Divergence between the US and the rest of the world was very visible with higher growth in the US contrasting with the slowdown in Europe and Asia. Financial markets also went through rough rides as surprises on data breaches and negative news on zombie companies (highly indebted compared to their profits) corrected stock prices. In addition, multinationals, especially exporters, were negatively perceived in the context of trade wars. For example, automotive companies have been through a perfect storm: mobility disruption, trade war, and regulatory shocks. Through 2019, the cost of uncertainty will prevail, as well as rapidly changing political backdrops and possibly the return of risk of expropriation and confiscation. Market consolidation continues in vulnerable sectors (energy, machinery and equipment, retail).

Insurance industry loss research by AGCS shows that fire and explosion incidents cause the largest claims for insurers and the businesses they cover. Such events account for almost a quarter (24%) of the value of more than 470,000 corporate insurance industry claims analyzed over a five-year period up to 2018, compared with the second major cause of loss which is aviation collision/crash (14%)1.

This means that fire and explosion incidents such as building/factory fires, electrical fires and gas explosions (but not including wildfires) have caused in excess of €14bn ($15.9bn) worth of insurance losses from more than 9,500 claims and are responsible for more than half (11) of the 20 largest non-natural catastrophe loss events analyzed over the past five years.

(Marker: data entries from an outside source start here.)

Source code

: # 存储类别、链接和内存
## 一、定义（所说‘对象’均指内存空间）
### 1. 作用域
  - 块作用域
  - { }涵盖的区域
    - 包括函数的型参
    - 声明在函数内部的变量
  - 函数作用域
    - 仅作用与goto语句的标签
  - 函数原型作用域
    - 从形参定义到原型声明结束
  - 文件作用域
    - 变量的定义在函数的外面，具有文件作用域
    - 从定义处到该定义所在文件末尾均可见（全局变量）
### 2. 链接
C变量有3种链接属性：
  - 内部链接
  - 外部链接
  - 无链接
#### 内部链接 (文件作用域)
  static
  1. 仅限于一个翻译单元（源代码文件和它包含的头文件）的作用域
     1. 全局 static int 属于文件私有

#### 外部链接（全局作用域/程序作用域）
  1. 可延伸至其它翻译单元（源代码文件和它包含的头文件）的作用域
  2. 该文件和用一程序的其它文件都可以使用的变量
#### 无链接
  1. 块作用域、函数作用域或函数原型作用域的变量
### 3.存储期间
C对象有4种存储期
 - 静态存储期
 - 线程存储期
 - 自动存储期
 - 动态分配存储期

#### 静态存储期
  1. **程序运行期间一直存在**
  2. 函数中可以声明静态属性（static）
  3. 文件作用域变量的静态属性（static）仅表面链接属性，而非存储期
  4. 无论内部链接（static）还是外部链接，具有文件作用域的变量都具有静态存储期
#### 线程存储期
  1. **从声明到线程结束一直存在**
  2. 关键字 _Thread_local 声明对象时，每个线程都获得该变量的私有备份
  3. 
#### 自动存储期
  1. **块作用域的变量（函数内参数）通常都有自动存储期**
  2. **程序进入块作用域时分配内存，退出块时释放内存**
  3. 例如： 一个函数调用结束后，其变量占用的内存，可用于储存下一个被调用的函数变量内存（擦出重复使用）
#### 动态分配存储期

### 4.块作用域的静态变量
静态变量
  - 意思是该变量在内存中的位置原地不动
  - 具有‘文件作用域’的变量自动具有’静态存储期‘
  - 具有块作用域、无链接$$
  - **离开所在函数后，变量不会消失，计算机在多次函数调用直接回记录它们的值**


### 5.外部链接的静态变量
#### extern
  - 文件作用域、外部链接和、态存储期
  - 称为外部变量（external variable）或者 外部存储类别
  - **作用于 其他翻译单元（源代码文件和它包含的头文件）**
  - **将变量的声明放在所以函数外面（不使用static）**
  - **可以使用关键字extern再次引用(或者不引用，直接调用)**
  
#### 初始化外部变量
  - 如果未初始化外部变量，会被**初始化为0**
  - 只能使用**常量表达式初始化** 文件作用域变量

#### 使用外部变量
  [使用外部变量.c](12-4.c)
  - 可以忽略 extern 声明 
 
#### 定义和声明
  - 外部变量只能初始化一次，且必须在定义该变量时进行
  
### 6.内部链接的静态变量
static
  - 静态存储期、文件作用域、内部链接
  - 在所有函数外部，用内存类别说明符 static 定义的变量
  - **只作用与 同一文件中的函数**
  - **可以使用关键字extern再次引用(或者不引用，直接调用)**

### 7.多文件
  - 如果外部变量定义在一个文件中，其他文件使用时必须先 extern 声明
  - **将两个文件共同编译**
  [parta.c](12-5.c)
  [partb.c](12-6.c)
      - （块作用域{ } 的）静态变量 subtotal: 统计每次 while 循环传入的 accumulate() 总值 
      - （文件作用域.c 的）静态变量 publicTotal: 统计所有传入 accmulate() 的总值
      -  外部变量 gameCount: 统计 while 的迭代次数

As industries such as manufacturing have become more efficient, values at risk per square meter have risen exponentially meaning claims and losses are much more expensive than a decade ago. Even the average claim from a fire/explosion incident totals almost €1.5mn at €1.47mn today.

New technologies present fantastic opportunities for business, including new ways to manage and reduce risk. However, new technologies also bring risk, sometimes with unexpected consequences. For example, illegal drone activity led to the cancellation of some 1,000 aircraft at Gatwick airport in the UK in December 2018. By 2025, the “Internet of Things” is expected to comprise more than 100 billion connected devices with sensors collecting data from homes, factories and supply chains. “This means better risk assessment through predictive indicators and more flexible, tailored and timely solutions,” says Michael Bruch, Head of Emerging Risks, AGCS. At the same time, connected devices raise questions around cyber security, data protection, business continuity and third party liability, and increase the potential for critical infrastructure breakdown.

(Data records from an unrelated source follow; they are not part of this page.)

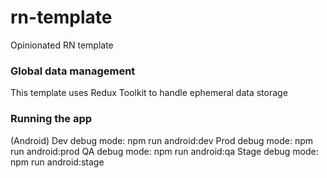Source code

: # rn-template
Opinionated RN template

### **Global data management**
This template uses Redux Toolkit to handle ephemeral data storage

### **Running the app**
(Android)
Dev debug mode: npm run android:dev
Prod debug mode: npm run android:prod
QA debug mode: npm run android:qa
Stage debug mode: npm run android:stage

“There is the opportunity to create greater transparency in the security and reliability of new technologies,” says Bruch. “The insurance industry, with new innovative partners, can drive the development of risk-based services. In an increasingly networked world, the aim must be to understand and manage risks more quickly and prevent losses before they occur.” AGCS already partners with a number of insurtechs on initiatives such as utilizing machine learning to identify next generation litigation risks.

Hurricanes, tropical cyclones and wildfires broke records in 2017 and 2018 – insured losses from global catastrophes were $150bn in 2017, the highest ever. The US National Climate Assessment warned that inaction over climate change will lead to more intense storms, floods, droughts, heatwaves and wildfires, generating hundreds of billions of dollars in annual losses by the end of the century. The rising cost of climate change is already noticeable. Analysis shows the number of weather-related/flood loss events has increased by a factor of three to four since 19802.

Left unchecked, climate change is likely to have huge economic, political and social impacts – with implications for food and water security, health, migration and conflicts. Indirect consequences include cultural and behavioral change (for example, the sudden shift in consumer opinion around plastics or investors’ views on fossil fuels). Climate change will also have big implications for regulation and liability. Emissions regulations and targets are already shaping industries like aviation and shipping, while growing climate change reporting and disclosure requirements will increase exposures for directors and officers.

A company’s reputation is its most valuable asset. Product recalls, cyber incidents, industrial disputes and executive conduct have all tainted the reputations of organizations in recent years, affecting the likes of airlines, car manufacturers and banks. The value of Facebook fell almost 40% in 2018 after a turbulent year which included it being embroiled in a privacy scandal and a massive data breach3.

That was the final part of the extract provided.